Saturday, February 15, 2014

Next, and Pretty Darn Good

When I moved to Hampden to look after my mother this was the view from my house.  It's the farm where for so many years we all spent so much time together.  My mother and father, Faith and Ray, Phil and me, and Carrie and Jesse.  Before she died, my grandmother was often there, too....and on holidays, Mike, Fran, and Amber.  What a different life.  People started to die, starting with my grandmother, then Ray, then my father, then Faith.  Our happy family (or what we thought was happy) fell apart little by little.  There is a time in life when what has always been erodes.  A new way of being has to be created.

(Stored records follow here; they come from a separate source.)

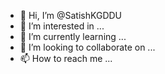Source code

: - 👋 Hi, I’m @SatishKGDDU
- 👀 I’m interested in ...
- 🌱 I’m currently learning ...
- 💞️ I’m looking to collaborate on ...
- 📫 How to reach me ...

<!---
SatishKGDDU/SatishKGDDU is a ✨ special ✨ repository because its `README.md` (this file) appears on your GitHub profile.
You can click the Preview link to take a look at your changes.
--->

Well, the time I spent in Hampden was, I hope, the worst time of my life.  Only my recent law suit over alimony can compare, though it is certainly a distant second.  So this subject evokes both good and bad, resulting in a stalemate, I guess.  Now it is watercolor on paper.  My attention is on color and value as I work on it.  Can I create a cloudy sky?  Rocks?  Bare trees? Architecture?  No, of course not, but can I arrange paint on a piece of paper so that it makes one think of those things? Yes, but it will be a cloudy sky in someone else's life, a farm where somebody else visited or lived, was happy or sad.

It's interesting that people expect an artist to communicate with them.  Many times even the artist thinks he or she (ooohh, that's hard on my learned version of the English language) is communicating, or even enlightening the viewer.  All anybody can do is look in a mirror.